Resolved : If people are using the template on paperspace, the fastbook version that is available as part of the template is 0.0.14. The new image search api, search_images_ddg is available in later versions. We need to upgrade the fastbook version. You can print your fastbook version using
import fastbook
fastbook.__version__
0.0.18
The latest version as of 21st Aug is 0.0.18. search_image_ddg is available in this version
Here is an alternative to bing image search using the duck duck go api.
from duckduckgo_images_api import search
import warnings
warnings.filterwarnings('ignore', message='Unverified HTTPS request')
import requests
def ddgo_download_images(search_term = None, dest=None, max_results=None):
search_results = [r['image'] for r in search(search_term, max_results=max_results)['results']]
image_output_name = [search_term.replace(' ','_') + '_' + str(idx) + '.jpg' for idx in range(len(search_results))]
for url, image_name in zip(search_results, image_output_name):
try:
# Skipping SSLCertVerificationError
r = requests.get(url, verify=False)
with open(dest/image_name, 'wb') as outfile:
outfile.write(r.content)
except:
pass
path = Path('penguins')
search_terms = ['emperor penguin', 'king penguin']
if not path.exists():
path.mkdir()
for search_term in search_terms:
dest = (path/search_term)
dest.mkdir(exist_ok=True)
ddgo_download_images(search_term=search_term, dest=dest, max_results=10)
just wanted to reply to direct people to a solution that solved the issue at the current time, Sept 18, 2021. I was using the default cognitive search, make sure you follow step #2 provided by PedroSousa and search for bing search v7
cheers
Thank you so much! It worked!
Had the same problem, so I made a web scrapper for myself and others with this in mind.
No cards, signups or anything needed. Run the .py file from terminal.
If you don’t have chrome & chrome-driver + selenium, there is a how-to (again, terminal command lines to copy-pasta) on the github page.
thanks! to generate a key to access Bing Image Search following the instructions by PedroSousa worked for me on 19/10/21.

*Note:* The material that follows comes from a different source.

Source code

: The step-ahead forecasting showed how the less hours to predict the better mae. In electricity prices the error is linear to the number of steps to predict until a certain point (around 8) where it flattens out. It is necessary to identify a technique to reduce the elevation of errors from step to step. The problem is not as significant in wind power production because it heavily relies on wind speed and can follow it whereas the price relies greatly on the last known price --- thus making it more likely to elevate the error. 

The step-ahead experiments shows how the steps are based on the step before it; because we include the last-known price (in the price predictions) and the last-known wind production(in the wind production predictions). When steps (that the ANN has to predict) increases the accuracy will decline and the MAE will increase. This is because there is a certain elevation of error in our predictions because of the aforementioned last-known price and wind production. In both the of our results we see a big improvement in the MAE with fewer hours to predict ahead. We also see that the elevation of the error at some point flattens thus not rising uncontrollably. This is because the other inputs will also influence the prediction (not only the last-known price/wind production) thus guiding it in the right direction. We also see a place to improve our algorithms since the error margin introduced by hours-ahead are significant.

it took me a bit of looking around until I found it, so hopefully that will help someone
Wow, this helped me a lot, thank you!
Hi @thatgeeman
Thanks for the google search alternative and the detailed explanation on how to set it up.
However I am getting a '404 Client Error : Not Found for url’
When I tried the url https://googleapis.com/customsearch/v1 it indeed no longer exists and instead I ended up in https://developers.google.com/custom-search/v1
Did you face a similar issue ?
I found a solution to my problem.
In fact the url for search changed and instead of
https://googleapis.com/customsearch/v1
I used
https://customsearch.googleapis.com/customsearch/v1
I am really confused because I do agree with you about the documentation mentioned. But when I tried it on paperspace with the url specified (https://www.googleapis.com/customsearch/v1?) it gave me a 404 not found error.
That’s when I found this google page that helps you use the API whitout code, and you can see in the code part generated automatically that it uses https://customsearch.googleapis.com
Maybe I am doing something wrong here without realising it.
Do your code still work without encoutering errors ?
Yes, I tried with both the URIs on Kaggle and both return the same information in the same format.
After a bit of slow reading I see here, here and here that they have differentiated both the URIs and best practices. In brief, https://customsearch.googleapis.com/customsearch/v1
works better with “Google-provided client libraries” since it uses gRPC transcoding syntax and https://www.googleapis.com/customsearch/v1
for conventional RESTful requests. The query parameters remain the same. My understanding may be wrong (not an expert with these jargons) but this is what I was able to gather.
#https://pypi.org/project/bing-image-downloader/
import sys
!{sys.executable} -m pip install numpy
from bing_image_downloader import downloader
import os, shutil
from pathlib import Path
dataset_name='bears'
path=Path(dataset_name)
#creates the parent dataset folder
if not path.exists():
path.mkdir()
labels=['grizzly', 'black', 'teddy']
for l in labels:
downloader.download(query=f'{l} bear',limit=100,output_dir=path,adult_filter_off=True)
#changes the folder name from default to fastAI label specific
if not Path(f"{path}/{l}").exists():
os.rename(f"{path}/{l} bear", f"{path}/{l}")
#add code to handle folder management if code is run multiple times
Instruction
- Install the package (bing-image-downloader · PyPI)
- Import the library at the start of the notebook
- Replace the downloading images part of the code with the code provided here.
repo
Hope this helps.
Thanks for this solution! Was getting splits of only 2 folders before: grizzly and a combo of black bear and teddy. This solved it.
DuckDuckGo does not require a key
!pip install -Uqq duckduckgo_search
from duckduckgo_search import ddg_images
def search_images(term, max_images=200):
return L(ddg_images(term, max_results=max_images)).itemgot('image')
results = search_images('teddy bear')
Use the following syntax:
download_images(dest, urls=results)
Ref:
After more than an hour of struggling, this worked for me: 2022-12-14.
I don’t think that the keys can be found using this method anymore.